Today, Deepsek is one of the only leading AI firms of China, which does not depend on money from technical giants such as Badu, Alibaba or Bidens.
A young group of talents is eager to prove themselves
According to Leiang, when he put the research team of Deepsak together, he was not looking for experienced engineers to create consumer-support products. Instead, he focused on PhD students from top universities in China, including Peking University and Singhua University, who were eager to prove themselves. Many were published in the top magazines and won the awards at international academic conferences, but according to this there was a lack of industry experience. Chinese tech publication Qbitai.

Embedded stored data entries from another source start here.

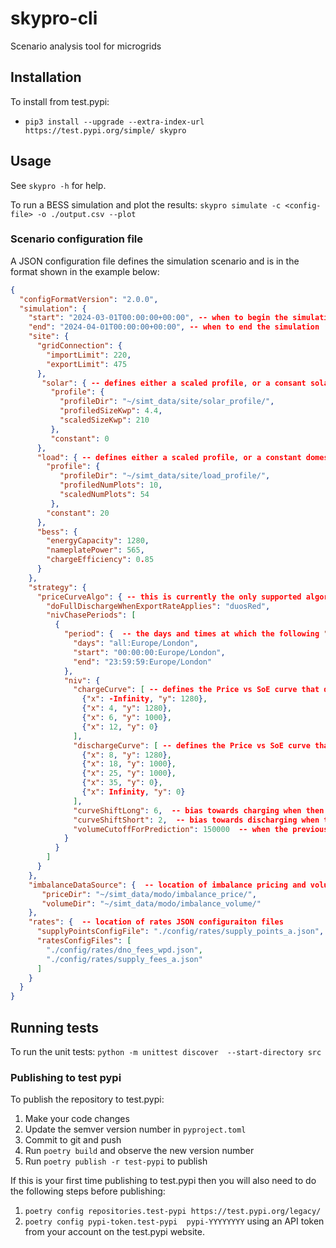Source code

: # skypro-cli
Scenario analysis tool for microgrids

## Installation

To install from test.pypi:
- `pip3 install --upgrade --extra-index-url https://test.pypi.org/simple/ skypro`

## Usage
See `skypro -h` for help.

To run a BESS simulation and plot the results: `skypro simulate -c <config-file> -o ./output.csv --plot`


### Scenario configuration file

A JSON configuration file defines the simulation scenario and is in the format shown in the example below:
```json
{
  "configFormatVersion": "2.0.0",
  "simulation": {
    "start": "2024-03-01T00:00:00+00:00", -- when to begin the simulation 
    "end": "2024-04-01T00:00:00+00:00", -- when to end the simulation
    "site": {
      "gridConnection": {
        "importLimit": 220,
        "exportLimit": 475
      },
       "solar": { -- defines either a scaled profile, or a consant solar output
         "profile": {
           "profileDir": "~/simt_data/site/solar_profile/",
           "profiledSizeKwp": 4.4,
           "scaledSizeKwp": 210
         },
         "constant": 0
      },
      "load": { -- defines either a scaled profile, or a constant domestic load
        "profile": {
           "profileDir": "~/simt_data/site/load_profile/",
           "profiledNumPlots": 10,
           "scaledNumPlots": 54
         },
        "constant": 20
      },
      "bess": {
        "energyCapacity": 1280,
        "nameplatePower": 565,
        "chargeEfficiency": 0.85
      }
    },
    "strategy": {
      "priceCurveAlgo": { -- this is currently the only supported algorithm
        "doFullDischargeWhenExportRateApplies": "duosRed",
        "nivChasePeriods": [
          {
            "period": {  -- the days and times at which the following "niv chasing" configuration applies
              "days": "all:Europe/London",
              "start": "00:00:00:Europe/London",
              "end": "23:59:59:Europe/London"
            },
            "niv": {
              "chargeCurve": [ -- defines the Price vs SoE curve that defines when the battery should charge 
                {"x": -Infinity, "y": 1280},
                {"x": 4, "y": 1280},
                {"x": 6, "y": 1000},
                {"x": 12, "y": 0}
              ],
              "dischargeCurve": [ -- defines the Price vs SoE curve that defines when the battery should discharge
                {"x": 8, "y": 1280},
                {"x": 18, "y": 1000},
                {"x": 25, "y": 1000},
                {"x": 35, "y": 0},
                {"x": Infinity, "y": 0}
              ],
              "curveShiftLong": 6,  -- bias towards charging when then the imbalance volume is negative
              "curveShiftShort": 2,  -- bias towards discharging when then the imbalance volume is positive
              "volumeCutoffForPrediction": 150000  -- when the previous imbalance volume is larger than this number, then the imbalance price from the previous SP is used for the first 10 minutes of the next SP 
            }
          }
        ]
      }
    },
    "imbalanceDataSource": {  -- location of imbalance pricing and volume data
       "priceDir": "~/simt_data/modo/imbalance_price/",
       "volumeDir": "~/simt_data/modo/imbalance_volume/"
    },
    "rates": {  -- location of rates JSON configuraiton files
      "supplyPointsConfigFile": "./config/rates/supply_points_a.json",
      "ratesConfigFiles": [
        "./config/rates/dno_fees_wpd.json",
        "./config/rates/supply_fees_a.json"
      ]
    }
  }
}
```

## Running tests
To run the unit tests: `python -m unittest discover  --start-directory src`

### Publishing to test pypi
To publish the repository to test.pypi:
1. Make your code changes
2. Update the semver version number in `pyproject.toml`
3. Commit to git and push
4. Run `poetry build` and observe the new version number
5. Run `poetry publish -r test-pypi` to publish

If this is your first time publishing to test.pypi then you will also need to do the following steps before publishing:
1. `poetry config repositories.test-pypi https://test.pypi.org/legacy/`
2. `poetry config pypi-token.test-pypi  pypi-YYYYYYYY` using an API token from your account on the test.pypi website.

“Our main technical positions are filled by most people who have graduated in this year or in the last one or two years,” Liang told 36kr in 2023Hiring Strategy helped creating culture, where people were free to use adequate computing resources to carry forward unconventional research projects. This is a different way of operating from internet companies established in China, where teams are often competing for resources. (A recent example: Bidens accused a former intern-A prestigious Academic Award winner, there is no less to break the work of their colleagues to establish more computing resources for their team.)
Leiang said that students could be a better fit for high-investment, low-profit research. “Most people, when they are young, can devot themselves to a mission without completely utilitarian ideas,” they explained. His pitch on future rent is that Deepsek was designed to “solve the most difficult questions in the world”.
Experts say that these young researchers are almost completely educated in China. Zhang explains, “This younger generation is a symbol of patriotism, especially when they navigate American restrictions and give choke points in significant hardware and software technologies,” Zhang explains. “Their determination to remove these obstacles not only reflects personal ambition, but is also a comprehensive commitment to pursue China's position as a global innovation leader.”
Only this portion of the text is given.